It is probably appropriate when discussing the future of the Green Investment Bank to consider, as the hon. Gentleman did in his opening speech, its status and achievements in its relatively brief life. Most stakeholders would agree that the bank’s first three years have been a success. It has enjoyed broad political consensus, which has allowed it to establish itself quickly and in some depth without risk of political knockabout and the turbulence that that causes. For an organisation barely out of nappies, the bank has proven to be remarkably mature. It already feels like an established and respected part of the financial and public sector architecture. As somebody who supports institutions designed to promote long-term and sustainable growth in competitive sectors, I think it is on a par with the likes of catapult centres, the Automotive Council and the Aerospace Growth Partnership, all of which should be long-standing players in a UK industrial strategy.

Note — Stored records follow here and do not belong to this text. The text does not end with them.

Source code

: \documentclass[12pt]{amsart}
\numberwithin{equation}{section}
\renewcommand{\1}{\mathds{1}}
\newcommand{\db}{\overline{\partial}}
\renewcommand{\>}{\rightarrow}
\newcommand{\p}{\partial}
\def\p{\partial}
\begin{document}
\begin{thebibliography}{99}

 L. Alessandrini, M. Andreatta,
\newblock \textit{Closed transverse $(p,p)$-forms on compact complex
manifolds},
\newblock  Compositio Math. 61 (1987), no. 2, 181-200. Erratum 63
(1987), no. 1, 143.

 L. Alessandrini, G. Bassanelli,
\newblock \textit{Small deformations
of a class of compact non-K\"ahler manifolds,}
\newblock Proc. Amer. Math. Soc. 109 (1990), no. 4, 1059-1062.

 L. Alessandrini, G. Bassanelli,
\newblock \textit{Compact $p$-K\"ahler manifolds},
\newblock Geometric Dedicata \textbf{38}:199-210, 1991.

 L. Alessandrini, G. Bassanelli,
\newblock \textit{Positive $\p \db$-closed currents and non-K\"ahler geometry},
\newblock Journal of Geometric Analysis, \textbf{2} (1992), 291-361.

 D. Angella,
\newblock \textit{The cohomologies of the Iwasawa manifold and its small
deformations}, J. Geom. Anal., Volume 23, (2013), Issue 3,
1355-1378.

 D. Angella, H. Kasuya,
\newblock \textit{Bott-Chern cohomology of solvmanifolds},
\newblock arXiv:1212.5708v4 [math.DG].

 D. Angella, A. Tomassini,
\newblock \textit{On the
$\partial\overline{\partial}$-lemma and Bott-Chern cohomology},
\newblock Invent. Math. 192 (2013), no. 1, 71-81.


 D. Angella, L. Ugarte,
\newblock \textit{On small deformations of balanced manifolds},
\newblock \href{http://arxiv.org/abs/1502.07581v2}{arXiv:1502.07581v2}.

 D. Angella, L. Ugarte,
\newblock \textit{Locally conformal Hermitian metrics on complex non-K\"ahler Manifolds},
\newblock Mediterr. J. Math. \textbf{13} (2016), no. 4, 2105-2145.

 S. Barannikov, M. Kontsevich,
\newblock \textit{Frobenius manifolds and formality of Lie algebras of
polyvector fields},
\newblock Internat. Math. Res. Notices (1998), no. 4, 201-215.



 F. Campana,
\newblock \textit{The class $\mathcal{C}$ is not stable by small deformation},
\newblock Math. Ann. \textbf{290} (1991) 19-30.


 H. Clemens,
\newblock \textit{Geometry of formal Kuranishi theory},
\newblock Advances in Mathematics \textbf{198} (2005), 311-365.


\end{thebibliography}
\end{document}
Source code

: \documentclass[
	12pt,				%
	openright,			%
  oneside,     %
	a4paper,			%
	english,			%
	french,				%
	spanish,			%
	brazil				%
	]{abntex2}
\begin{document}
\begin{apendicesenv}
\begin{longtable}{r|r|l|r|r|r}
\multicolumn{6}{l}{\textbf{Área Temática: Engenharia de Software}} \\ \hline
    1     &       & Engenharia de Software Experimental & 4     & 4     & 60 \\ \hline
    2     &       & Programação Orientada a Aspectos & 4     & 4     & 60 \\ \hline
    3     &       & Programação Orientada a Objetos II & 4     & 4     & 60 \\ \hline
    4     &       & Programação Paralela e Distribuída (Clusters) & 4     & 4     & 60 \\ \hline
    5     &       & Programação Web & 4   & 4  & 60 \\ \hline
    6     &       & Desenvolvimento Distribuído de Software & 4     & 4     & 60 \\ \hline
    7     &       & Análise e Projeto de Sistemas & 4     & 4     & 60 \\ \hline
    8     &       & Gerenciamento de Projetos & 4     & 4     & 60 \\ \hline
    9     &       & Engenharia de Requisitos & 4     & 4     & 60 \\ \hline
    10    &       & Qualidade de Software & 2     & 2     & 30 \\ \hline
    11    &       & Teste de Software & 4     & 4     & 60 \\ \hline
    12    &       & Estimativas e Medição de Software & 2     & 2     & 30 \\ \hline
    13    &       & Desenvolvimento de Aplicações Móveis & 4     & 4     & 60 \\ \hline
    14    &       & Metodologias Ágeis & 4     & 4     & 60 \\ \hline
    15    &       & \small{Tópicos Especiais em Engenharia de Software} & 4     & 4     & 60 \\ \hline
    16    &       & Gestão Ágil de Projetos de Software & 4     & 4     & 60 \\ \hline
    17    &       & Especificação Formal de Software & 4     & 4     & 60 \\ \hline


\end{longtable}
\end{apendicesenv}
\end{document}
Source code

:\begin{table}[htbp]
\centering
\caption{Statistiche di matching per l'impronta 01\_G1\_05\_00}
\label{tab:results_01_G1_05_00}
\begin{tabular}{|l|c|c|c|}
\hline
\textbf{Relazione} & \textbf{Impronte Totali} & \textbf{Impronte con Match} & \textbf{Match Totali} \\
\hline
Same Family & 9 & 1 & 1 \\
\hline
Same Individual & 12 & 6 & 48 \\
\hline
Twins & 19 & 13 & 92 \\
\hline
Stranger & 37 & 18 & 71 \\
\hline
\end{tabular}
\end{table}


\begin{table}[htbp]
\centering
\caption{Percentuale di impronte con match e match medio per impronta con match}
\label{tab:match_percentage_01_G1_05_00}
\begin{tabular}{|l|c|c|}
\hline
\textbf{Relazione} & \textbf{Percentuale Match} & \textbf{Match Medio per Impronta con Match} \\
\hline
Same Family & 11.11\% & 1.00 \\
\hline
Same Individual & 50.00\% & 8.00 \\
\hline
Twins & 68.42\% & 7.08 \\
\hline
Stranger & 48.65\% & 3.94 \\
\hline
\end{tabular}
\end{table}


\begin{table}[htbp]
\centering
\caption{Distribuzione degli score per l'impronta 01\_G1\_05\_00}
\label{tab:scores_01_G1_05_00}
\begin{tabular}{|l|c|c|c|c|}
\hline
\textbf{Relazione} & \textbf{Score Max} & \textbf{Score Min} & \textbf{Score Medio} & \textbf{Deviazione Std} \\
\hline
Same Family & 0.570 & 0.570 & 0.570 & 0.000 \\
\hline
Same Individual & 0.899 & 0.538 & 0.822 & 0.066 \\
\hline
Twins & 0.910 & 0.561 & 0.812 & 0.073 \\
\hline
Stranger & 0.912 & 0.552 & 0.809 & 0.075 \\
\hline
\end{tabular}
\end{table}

The bank was established to address and help to correct market failure and the reluctance of investors to put funds into the low-carbon sector because of risk or the lack of a track record. The bank has provided confidence in what remains a stuttering, albeit fast-evolving new part of the global economy. For example, the bank’s financial services arm has just enjoyed a second close of over £350 million into its offshore wind fund, bringing the fund to a total of £818 million and establishing its credentials as the largest renewable energy fund in the UK.

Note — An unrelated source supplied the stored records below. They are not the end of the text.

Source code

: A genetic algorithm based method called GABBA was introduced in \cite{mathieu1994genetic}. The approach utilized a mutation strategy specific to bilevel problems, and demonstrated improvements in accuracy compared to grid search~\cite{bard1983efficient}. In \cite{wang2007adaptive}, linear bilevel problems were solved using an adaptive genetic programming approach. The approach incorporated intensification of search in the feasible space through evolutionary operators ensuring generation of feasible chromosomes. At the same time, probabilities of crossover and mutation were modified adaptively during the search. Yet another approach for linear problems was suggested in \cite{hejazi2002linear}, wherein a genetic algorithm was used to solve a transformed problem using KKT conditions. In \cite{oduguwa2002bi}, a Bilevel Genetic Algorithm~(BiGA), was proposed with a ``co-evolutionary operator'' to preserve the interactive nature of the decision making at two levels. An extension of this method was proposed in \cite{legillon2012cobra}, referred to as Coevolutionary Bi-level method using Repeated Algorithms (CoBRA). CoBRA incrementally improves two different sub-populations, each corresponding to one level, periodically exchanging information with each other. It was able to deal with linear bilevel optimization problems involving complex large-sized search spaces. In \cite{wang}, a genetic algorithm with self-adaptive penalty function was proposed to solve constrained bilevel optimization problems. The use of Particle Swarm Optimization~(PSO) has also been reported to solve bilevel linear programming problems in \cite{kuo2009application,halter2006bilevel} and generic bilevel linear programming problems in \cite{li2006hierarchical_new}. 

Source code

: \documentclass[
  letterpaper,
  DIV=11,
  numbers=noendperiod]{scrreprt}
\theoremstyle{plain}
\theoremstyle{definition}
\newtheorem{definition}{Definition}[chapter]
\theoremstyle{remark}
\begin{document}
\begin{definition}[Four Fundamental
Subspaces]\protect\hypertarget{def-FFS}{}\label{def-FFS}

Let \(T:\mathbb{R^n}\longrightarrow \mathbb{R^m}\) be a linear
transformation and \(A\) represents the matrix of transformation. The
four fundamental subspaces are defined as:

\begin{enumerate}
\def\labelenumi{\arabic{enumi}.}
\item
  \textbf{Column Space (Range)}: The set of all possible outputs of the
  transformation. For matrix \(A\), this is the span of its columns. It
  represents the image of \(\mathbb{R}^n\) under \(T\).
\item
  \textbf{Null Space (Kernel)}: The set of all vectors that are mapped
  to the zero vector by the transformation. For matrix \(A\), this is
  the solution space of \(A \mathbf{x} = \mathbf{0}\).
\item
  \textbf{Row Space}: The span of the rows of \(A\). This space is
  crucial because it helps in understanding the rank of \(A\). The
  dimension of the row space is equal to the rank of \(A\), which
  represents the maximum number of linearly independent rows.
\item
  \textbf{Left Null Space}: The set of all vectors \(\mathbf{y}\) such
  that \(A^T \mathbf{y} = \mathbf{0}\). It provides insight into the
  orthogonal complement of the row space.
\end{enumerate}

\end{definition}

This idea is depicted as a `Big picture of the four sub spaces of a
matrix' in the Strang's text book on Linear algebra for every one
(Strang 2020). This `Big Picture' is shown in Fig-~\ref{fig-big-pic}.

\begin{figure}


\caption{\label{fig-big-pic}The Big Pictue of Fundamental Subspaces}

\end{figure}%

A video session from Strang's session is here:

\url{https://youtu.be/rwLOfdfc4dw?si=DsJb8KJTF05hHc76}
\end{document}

I am particularly interested in the three-year collaboration agreement between the bank and the Offshore Renewable Energy Catapult, designed to better manage the risks of investing in offshore renewable energy. The hon. Gentleman mentioned Siemens and the work of an offshore wind cluster in Humberside, and I have a similar cluster in Hartlepool and Teesside. Yesterday in the Chamber we were discussing the crisis in the UK steel industry, yet it could be an important component of the offshore wind supply chain, putting the steel industry in our country on a sustainable footing in every sense.
I fully support the comments about the collaboration between the bank and the catapult made by the Minister for Small Business, Industry and Enterprise. She said:
“This collaboration is a very positive step for our offshore wind industry—helping to increase business productivity, encourage green innovation and stimulate long-term growth,”
because it will bring down costs and ensure that the UK’s goal is to be the largest and most innovative and competitive global player in the offshore wind industry.
The hon. Member for Beverley and Holderness alluded to the bank’s projects and the funds invested. To date, the bank has invested in 55 green infrastructure projects and committed about £2.1 billion to the UK economy in the process of leveraging somewhere in the region of £8 billion to £9 billion more widely, as the hon. Gentleman said. After less than three years of operation, the bank has now posted a profit. Combining green credentials in a new, emerging and uncertain sector with a rapid move into profitability is fantastic work—I think we all agree on that. Credit must go to the bank’s leadership, Lord Smith of Kelvin and the chief executive, Shaun Kingsbury, as well as to every member of the bank’s staff, for the great combination of business and investment acumen with a green ethos and a commitment to environmental concerns.
Given that the bank has achieved so much in such a short period of time, the next phase of its life is truly promising—the opportunity to go to a new level of financial scale, which could boost investment in low-carbon technology and assert Britain’s leadership of this modern and exciting part of the global economy. Having established credibility, environmental sustainability and commercial profitability, the bank might look to relax its risk profile to diversify its investment to ensure that it invests in truly innovative technologies.
I congratulate the hon. Gentleman on the compelling case that he is making. Does he agree that removing legal protection for the Green Investment Bank’s green credentials would be an economic own goal? Right now we have no real guarantee that the bank’s purposes will remain green, but that is the value added and what makes it so special—that it will focus on such areas. If we lose those purposes, the bank will lose its essence. We therefore need some kind of contractual commitment from prospective buyers that they will keep that focus.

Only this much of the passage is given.